Wednesday, March 30, 2016


22 March 2016

Sunny with light breeze

Took dog to pension for 11 am and he was delighted and almost sprang over wall to see the lady and her foule de chiens.  Back home, quick battle with the gate lock and then we were off into the bright morning.

Our first overnight was in Valladolid, pronounced Baya dolid, it is North West Spain's largest city with over 300 000 people and here is a little map, to orientate yourselves

By Al Silonov - author attribution

We stayed at the Hotel Mozart which is right in the heart of the old city and gives OH the chance to charge about and 'discover' interesting areas - read this as drink beer on his own in a variety of bars - and me a chance to charge around the shops without OH saying 'what do you need that for?'.  Piled into the hotel and arranged our stuff then out for lunch.  Mixed green salad topped with glistening asparagus, rich and glossy tuna and velvety green olives.  Followed by small deep fried fish and finished with flan - a type of crème caramel.  Tiny cup of evilly bitter coffee.  And siesta.

Suitably refreshed, OH went on his mission of discovery and I went out later and found one of my favorite shops in Spain - Tiger - full of unnecessary plastic items which you never realised that you absolutely had to have, until that it, you are standing in a Tiger shop.

Seriously Easterish

Eggcellent decorations

Fab handbag shop

Met up with OH again on the Plaza Mayor and found one of the first Easter Week gatherings at the main church.  Semana Santa or Holy Week is one which has very special celebrations throughout Spain, but the best places to watch the processions and gatherings is either Vallodalid in the North or in Seville or Malaga in Andalucia

Spain is known especially for its Holy Week traditions or Semana Santa. The celebration of Holy Week regarding popular piety relies almost exclusively on the processions of the brotherhoods or fraternities. These associations have their origins in the Middle Age, but a number of them were created during the Baroque Period, inspired by the Counterreformation and also during the 20th and 21st centuries. The membership is usually open to any Catholic person and family tradition is an important element to become a member or "brother" (hermano).
The distinctive cloaks and hoods (capirotes) of Spanish Holy Week processions.
Some major differences between Spanish regions are noticeable in this event: Holy Week sees its most glamorous celebrations in the region of Andalusia, particularly in Málaga and Seville, while those of Castile and León see the more sombre and solemn processions, typified by Semana Santa at Zamoraand Valladolid. This is a religious holiday.
A common feature in Spain is the almost general usage of the nazareno or penitential robe for some of the participants in the processions. This garment consists in a tunic, a hood with conical tip (capirote) used to conceal the face of the wearer, and sometimes a cloak. The exact colors and forms of these robes depend on the particular procession. The robes were widely used in the medieval period for penitents, who could demonstrate their penance while still masking their identity. These nazarenos carry processional candles or rough-hewn wooden crosses, may walk the city streets barefoot, and, in some places may carry shackles and chains on their feet as penance. In some areas, sections of the participants wear dress freely inspired by the uniforms of the Roman Legion.[1]
The other common feature is that every brotherhood carries magnificent "Pasos" or floats with sculptures that depict different scenes from the gospels related to the Passion of Christ or the Sorrows of Virgin Mary. Many of these floats are art pieces created by Spanish artists such as Gregorio Fernandez,Juan de MesaMartínez Montañés or Mariano Benlliure. Brotherhoods have owned and preserved these "pasos" for centuries in some cases. Usually, the "pasos" are accompanied by Marching bands performing "Marchas procesionales" a specific type of compositions, devoted to the images and fraternities.

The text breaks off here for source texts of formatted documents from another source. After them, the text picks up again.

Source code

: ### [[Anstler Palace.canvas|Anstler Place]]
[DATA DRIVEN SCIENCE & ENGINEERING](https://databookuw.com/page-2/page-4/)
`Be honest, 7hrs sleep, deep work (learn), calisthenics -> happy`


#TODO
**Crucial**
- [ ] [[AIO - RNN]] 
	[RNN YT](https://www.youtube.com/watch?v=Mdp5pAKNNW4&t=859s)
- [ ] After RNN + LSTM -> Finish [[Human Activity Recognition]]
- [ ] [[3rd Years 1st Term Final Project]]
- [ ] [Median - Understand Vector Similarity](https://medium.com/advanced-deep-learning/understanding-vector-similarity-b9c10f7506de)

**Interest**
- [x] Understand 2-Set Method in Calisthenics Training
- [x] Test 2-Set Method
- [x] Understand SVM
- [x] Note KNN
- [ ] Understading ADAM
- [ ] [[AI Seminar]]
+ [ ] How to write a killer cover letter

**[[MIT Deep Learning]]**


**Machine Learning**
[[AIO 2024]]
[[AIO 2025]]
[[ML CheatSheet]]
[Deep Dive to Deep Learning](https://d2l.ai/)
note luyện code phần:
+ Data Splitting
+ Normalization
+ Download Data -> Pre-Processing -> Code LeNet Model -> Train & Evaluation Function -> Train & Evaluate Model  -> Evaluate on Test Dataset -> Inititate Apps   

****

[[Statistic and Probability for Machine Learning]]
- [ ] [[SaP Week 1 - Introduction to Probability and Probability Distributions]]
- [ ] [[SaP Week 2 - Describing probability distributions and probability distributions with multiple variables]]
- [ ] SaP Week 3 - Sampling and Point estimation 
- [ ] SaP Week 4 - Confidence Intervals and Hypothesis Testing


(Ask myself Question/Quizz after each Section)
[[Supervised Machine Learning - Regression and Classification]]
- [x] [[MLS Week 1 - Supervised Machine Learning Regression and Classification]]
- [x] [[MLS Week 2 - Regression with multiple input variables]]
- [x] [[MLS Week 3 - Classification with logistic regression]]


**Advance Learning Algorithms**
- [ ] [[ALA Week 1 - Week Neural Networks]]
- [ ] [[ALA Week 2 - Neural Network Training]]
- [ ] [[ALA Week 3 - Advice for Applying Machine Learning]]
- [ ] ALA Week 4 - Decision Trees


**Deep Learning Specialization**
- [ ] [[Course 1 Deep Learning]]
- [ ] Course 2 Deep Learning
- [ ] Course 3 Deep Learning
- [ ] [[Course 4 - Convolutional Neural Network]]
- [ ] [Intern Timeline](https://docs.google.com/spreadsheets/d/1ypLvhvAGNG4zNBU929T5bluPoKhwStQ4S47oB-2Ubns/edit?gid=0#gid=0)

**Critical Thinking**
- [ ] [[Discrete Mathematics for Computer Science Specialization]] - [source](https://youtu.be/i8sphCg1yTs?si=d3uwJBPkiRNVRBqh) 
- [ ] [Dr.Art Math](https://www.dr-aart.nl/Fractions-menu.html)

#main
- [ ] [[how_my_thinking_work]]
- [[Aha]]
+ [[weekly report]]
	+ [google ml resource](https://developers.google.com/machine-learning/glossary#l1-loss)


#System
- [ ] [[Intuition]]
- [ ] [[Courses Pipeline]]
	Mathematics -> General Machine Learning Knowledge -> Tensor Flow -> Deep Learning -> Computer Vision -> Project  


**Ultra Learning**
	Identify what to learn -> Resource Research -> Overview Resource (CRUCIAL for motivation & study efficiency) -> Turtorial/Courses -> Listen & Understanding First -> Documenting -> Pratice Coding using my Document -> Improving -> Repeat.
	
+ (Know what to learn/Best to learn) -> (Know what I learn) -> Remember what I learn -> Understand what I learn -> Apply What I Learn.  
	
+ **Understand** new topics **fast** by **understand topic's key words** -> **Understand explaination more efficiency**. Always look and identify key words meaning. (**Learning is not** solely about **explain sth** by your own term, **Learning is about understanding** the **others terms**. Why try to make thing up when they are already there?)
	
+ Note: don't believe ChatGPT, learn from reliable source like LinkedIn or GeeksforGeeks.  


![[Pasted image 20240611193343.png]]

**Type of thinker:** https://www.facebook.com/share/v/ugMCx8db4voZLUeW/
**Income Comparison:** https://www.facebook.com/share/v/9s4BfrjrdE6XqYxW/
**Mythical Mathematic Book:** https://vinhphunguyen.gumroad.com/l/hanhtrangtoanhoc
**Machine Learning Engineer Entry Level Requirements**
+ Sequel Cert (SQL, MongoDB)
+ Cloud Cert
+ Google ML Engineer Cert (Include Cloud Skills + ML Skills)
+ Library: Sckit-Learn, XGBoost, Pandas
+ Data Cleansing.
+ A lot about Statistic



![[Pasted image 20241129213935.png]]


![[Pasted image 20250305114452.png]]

The wearing of the peaked tall hood gives the processors a sinister air and, in the glow of the tall candles and reflections of the old stone buildings, you are easily taken to previous times and can imagine the terror and cruelty meted out by these masked penitents. Religious courts, the Inquisition and auto da fés.  Spanish people may wear modern clothing and appear as contemporary Europeans but in the heart of their communities and their essential beings, this deep attachment to the past beats strongly.  Images of death and suffering, weeping virgins, bleeding crucificitions, devils, fire.  Black and red and gold.